We have determined that PEI-pDNA nanoparticles can achieve a transient gene expression profile in rat bone marrow-derived mesenchymal stem cells (MSCs), with a transfection efficiency of 14.8±1.8%. The PEI-pDNA nanoparticles had a limited effect on cell viability after 10 days in culture, in terms of their metabolic activity. Cells transfected with PEI-pIL-1Ra were found to produce functional IL-1Ra, with the capacity to antagonize IL-1b-mediated alkaline phosphatase activity. Nanoparticles carrying pDNA encoding for IL-1Ra have been successfully incorporated into collagen-hydroxyapatite scaffolds, as verified by reporter assays. Osteogenic mineralization within scaffolds can be inhibited by exposure to IL-1b, and that this negative effect could then remarkably be mitigated in scaffolds incorporating PEI-pIL-1Ra nanoparticles.

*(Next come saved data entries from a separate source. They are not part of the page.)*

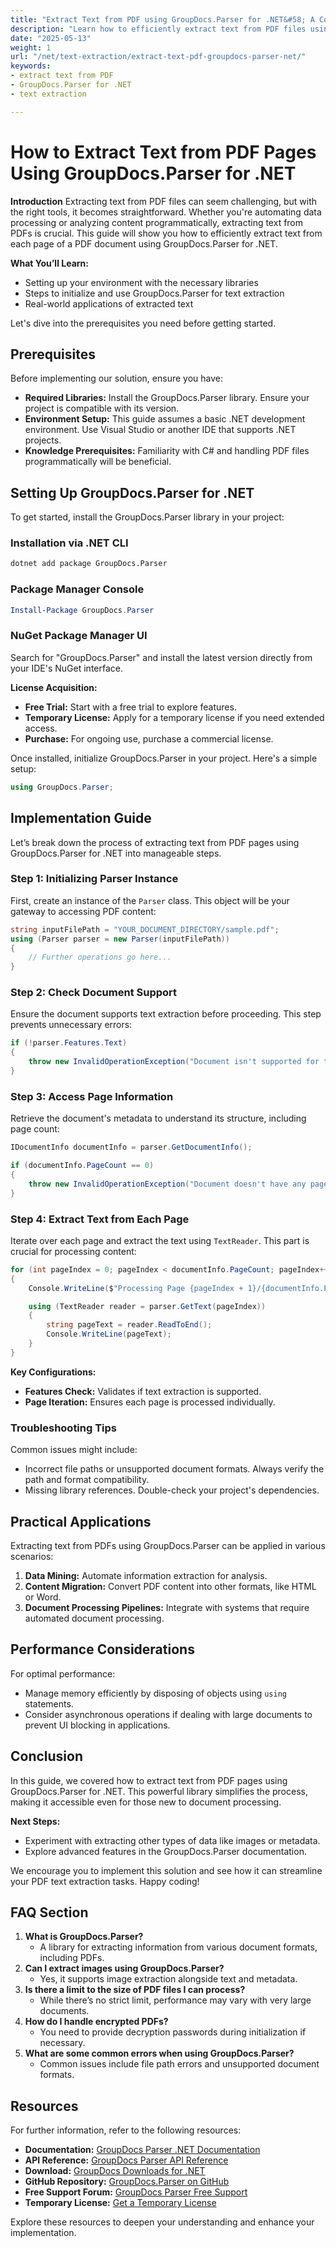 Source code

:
 ```yaml
---
title: "Extract Text from PDF using GroupDocs.Parser for .NET&#58; A Comprehensive Guide"
description: "Learn how to efficiently extract text from PDF files using GroupDocs.Parser for .NET. This comprehensive guide covers setup, implementation, and practical applications."
date: "2025-05-13"
weight: 1
url: "/net/text-extraction/extract-text-pdf-groupdocs-parser-net/"
keywords:
- extract text from PDF
- GroupDocs.Parser for .NET
- text extraction

---
```



# How to Extract Text from PDF Pages Using GroupDocs.Parser for .NET

**Introduction**
Extracting text from PDF files can seem challenging, but with the right tools, it becomes straightforward. Whether you're automating data processing or analyzing content programmatically, extracting text from PDFs is crucial. This guide will show you how to efficiently extract text from each page of a PDF document using GroupDocs.Parser for .NET.

**What You’ll Learn:**
- Setting up your environment with the necessary libraries
- Steps to initialize and use GroupDocs.Parser for text extraction
- Real-world applications of extracted text

Let's dive into the prerequisites you need before getting started.

## Prerequisites
Before implementing our solution, ensure you have:
- **Required Libraries:** Install the GroupDocs.Parser library. Ensure your project is compatible with its version.
- **Environment Setup:** This guide assumes a basic .NET development environment. Use Visual Studio or another IDE that supports .NET projects.
- **Knowledge Prerequisites:** Familiarity with C# and handling PDF files programmatically will be beneficial.

## Setting Up GroupDocs.Parser for .NET
To get started, install the GroupDocs.Parser library in your project:

### Installation via .NET CLI
```bash
dotnet add package GroupDocs.Parser
```

### Package Manager Console
```powershell
Install-Package GroupDocs.Parser
```

### NuGet Package Manager UI
Search for "GroupDocs.Parser" and install the latest version directly from your IDE's NuGet interface.

**License Acquisition:**
- **Free Trial:** Start with a free trial to explore features.
- **Temporary License:** Apply for a temporary license if you need extended access.
- **Purchase:** For ongoing use, purchase a commercial license.

Once installed, initialize GroupDocs.Parser in your project. Here's a simple setup:

```csharp
using GroupDocs.Parser;
```

## Implementation Guide
Let’s break down the process of extracting text from PDF pages using GroupDocs.Parser for .NET into manageable steps.

### Step 1: Initializing Parser Instance
First, create an instance of the `Parser` class. This object will be your gateway to accessing PDF content:

```csharp
string inputFilePath = "YOUR_DOCUMENT_DIRECTORY/sample.pdf";
using (Parser parser = new Parser(inputFilePath))
{
    // Further operations go here...
}
```

### Step 2: Check Document Support
Ensure the document supports text extraction before proceeding. This step prevents unnecessary errors:

```csharp
if (!parser.Features.Text)
{
    throw new InvalidOperationException("Document isn't supported for text extraction.");
}
```

### Step 3: Access Page Information
Retrieve the document's metadata to understand its structure, including page count:

```csharp
IDocumentInfo documentInfo = parser.GetDocumentInfo();

if (documentInfo.PageCount == 0)
{
    throw new InvalidOperationException("Document doesn't have any pages.");
}
```

### Step 4: Extract Text from Each Page
Iterate over each page and extract the text using `TextReader`. This part is crucial for processing content:

```csharp
for (int pageIndex = 0; pageIndex < documentInfo.PageCount; pageIndex++)
{
    Console.WriteLine($"Processing Page {pageIndex + 1}/{documentInfo.PageCount}");

    using (TextReader reader = parser.GetText(pageIndex))
    {
        string pageText = reader.ReadToEnd();
        Console.WriteLine(pageText);
    }
}
```
**Key Configurations:**
- **Features Check:** Validates if text extraction is supported.
- **Page Iteration:** Ensures each page is processed individually.

### Troubleshooting Tips
Common issues might include:
- Incorrect file paths or unsupported document formats. Always verify the path and format compatibility.
- Missing library references. Double-check your project's dependencies.

## Practical Applications
Extracting text from PDFs using GroupDocs.Parser can be applied in various scenarios:
1. **Data Mining:** Automate information extraction for analysis.
2. **Content Migration:** Convert PDF content into other formats, like HTML or Word.
3. **Document Processing Pipelines:** Integrate with systems that require automated document processing.

## Performance Considerations
For optimal performance:
- Manage memory efficiently by disposing of objects using `using` statements.
- Consider asynchronous operations if dealing with large documents to prevent UI blocking in applications.

## Conclusion
In this guide, we covered how to extract text from PDF pages using GroupDocs.Parser for .NET. This powerful library simplifies the process, making it accessible even for those new to document processing.

**Next Steps:**
- Experiment with extracting other types of data like images or metadata.
- Explore advanced features in the GroupDocs.Parser documentation.

We encourage you to implement this solution and see how it can streamline your PDF text extraction tasks. Happy coding!

## FAQ Section
1. **What is GroupDocs.Parser?**
   - A library for extracting information from various document formats, including PDFs.
2. **Can I extract images using GroupDocs.Parser?**
   - Yes, it supports image extraction alongside text and metadata.
3. **Is there a limit to the size of PDF files I can process?**
   - While there’s no strict limit, performance may vary with very large documents.
4. **How do I handle encrypted PDFs?**
   - You need to provide decryption passwords during initialization if necessary.
5. **What are some common errors when using GroupDocs.Parser?**
   - Common issues include file path errors and unsupported document formats.

## Resources
For further information, refer to the following resources:
- **Documentation:** [GroupDocs Parser .NET Documentation](https://docs.groupdocs.com/parser/net/)
- **API Reference:** [GroupDocs Parser API Reference](https://reference.groupdocs.com/parser/net)
- **Download:** [GroupDocs Downloads for .NET](https://releases.groupdocs.com/parser/net/)
- **GitHub Repository:** [GroupDocs.Parser on GitHub](https://github.com/groupdocs-parser/GroupDocs.Parser-for-.NET)
- **Free Support Forum:** [GroupDocs Parser Free Support](https://forum.groupdocs.com/c/parser/10)
- **Temporary License:** [Get a Temporary License](https://purchase.groupdocs.com/temporary-license/) 

Explore these resources to deepen your understanding and enhance your implementation.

The transient nature of therapeutic gene expression in our approach offers a key advantage as it potentially enables the preservation of the initial pro-inflammatory response to fracture, which is crucial to the healing cascade. Utilizing our therapy is also advantageous over other approaches including recombinant protein delivery and viral-based gene delivery methodologies. Studies are currently on-going to evaluate the therapeutic efficacy of our approach in a femoral osteotomy model in rats.